(Dataset entries)
--- START ---

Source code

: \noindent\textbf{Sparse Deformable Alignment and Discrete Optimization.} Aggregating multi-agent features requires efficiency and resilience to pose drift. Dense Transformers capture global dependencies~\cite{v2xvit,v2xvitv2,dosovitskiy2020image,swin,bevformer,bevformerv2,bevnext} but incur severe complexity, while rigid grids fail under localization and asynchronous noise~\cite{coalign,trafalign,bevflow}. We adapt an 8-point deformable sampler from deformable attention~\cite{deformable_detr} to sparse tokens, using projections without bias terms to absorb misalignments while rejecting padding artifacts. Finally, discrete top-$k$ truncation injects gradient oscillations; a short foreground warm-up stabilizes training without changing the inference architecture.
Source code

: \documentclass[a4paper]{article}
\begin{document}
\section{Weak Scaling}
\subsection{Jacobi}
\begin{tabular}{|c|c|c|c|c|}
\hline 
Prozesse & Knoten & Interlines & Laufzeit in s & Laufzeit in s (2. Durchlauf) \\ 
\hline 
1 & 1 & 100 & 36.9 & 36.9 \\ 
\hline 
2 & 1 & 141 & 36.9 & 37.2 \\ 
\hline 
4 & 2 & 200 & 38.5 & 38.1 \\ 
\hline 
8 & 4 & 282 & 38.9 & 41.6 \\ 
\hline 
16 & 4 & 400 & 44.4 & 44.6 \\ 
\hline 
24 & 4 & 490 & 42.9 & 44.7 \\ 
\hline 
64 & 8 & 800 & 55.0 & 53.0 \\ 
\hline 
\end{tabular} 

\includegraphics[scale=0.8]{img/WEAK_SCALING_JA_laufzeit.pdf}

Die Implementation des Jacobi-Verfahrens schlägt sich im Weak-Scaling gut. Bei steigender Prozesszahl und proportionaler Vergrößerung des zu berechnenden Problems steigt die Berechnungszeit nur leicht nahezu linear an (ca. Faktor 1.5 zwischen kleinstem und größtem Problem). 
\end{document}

--- END ---

What needs to be done
Set out the entries once more, word for word.

Task solution
Source code

: \noindent\textbf{Sparse Deformable Alignment and Discrete Optimization.} Aggregating multi-agent features requires efficiency and resilience to pose drift. Dense Transformers capture global dependencies~\cite{v2xvit,v2xvitv2,dosovitskiy2020image,swin,bevformer,bevformerv2,bevnext} but incur severe complexity, while rigid grids fail under localization and asynchronous noise~\cite{coalign,trafalign,bevflow}. We adapt an 8-point deformable sampler from deformable attention~\cite{deformable_detr} to sparse tokens, using projections without bias terms to absorb misalignments while rejecting padding artifacts. Finally, discrete top-$k$ truncation injects gradient oscillations; a short foreground warm-up stabilizes training without changing the inference architecture.
Source code

: \documentclass[a4paper]{article}
\begin{document}
\section{Weak Scaling}
\subsection{Jacobi}
\begin{tabular}{|c|c|c|c|c|}
\hline 
Prozesse & Knoten & Interlines & Laufzeit in s & Laufzeit in s (2. Durchlauf) \\ 
\hline 
1 & 1 & 100 & 36.9 & 36.9 \\ 
\hline 
2 & 1 & 141 & 36.9 & 37.2 \\ 
\hline 
4 & 2 & 200 & 38.5 & 38.1 \\ 
\hline 
8 & 4 & 282 & 38.9 & 41.6 \\ 
\hline 
16 & 4 & 400 & 44.4 & 44.6 \\ 
\hline 
24 & 4 & 490 & 42.9 & 44.7 \\ 
\hline 
64 & 8 & 800 & 55.0 & 53.0 \\ 
\hline 
\end{tabular} 

\includegraphics[scale=0.8]{img/WEAK_SCALING_JA_laufzeit.pdf}

Die Implementation des Jacobi-Verfahrens schlägt sich im Weak-Scaling gut. Bei steigender Prozesszahl und proportionaler Vergrößerung des zu berechnenden Problems steigt die Berechnungszeit nur leicht nahezu linear an (ca. Faktor 1.5 zwischen kleinstem und größtem Problem). 
\end{document}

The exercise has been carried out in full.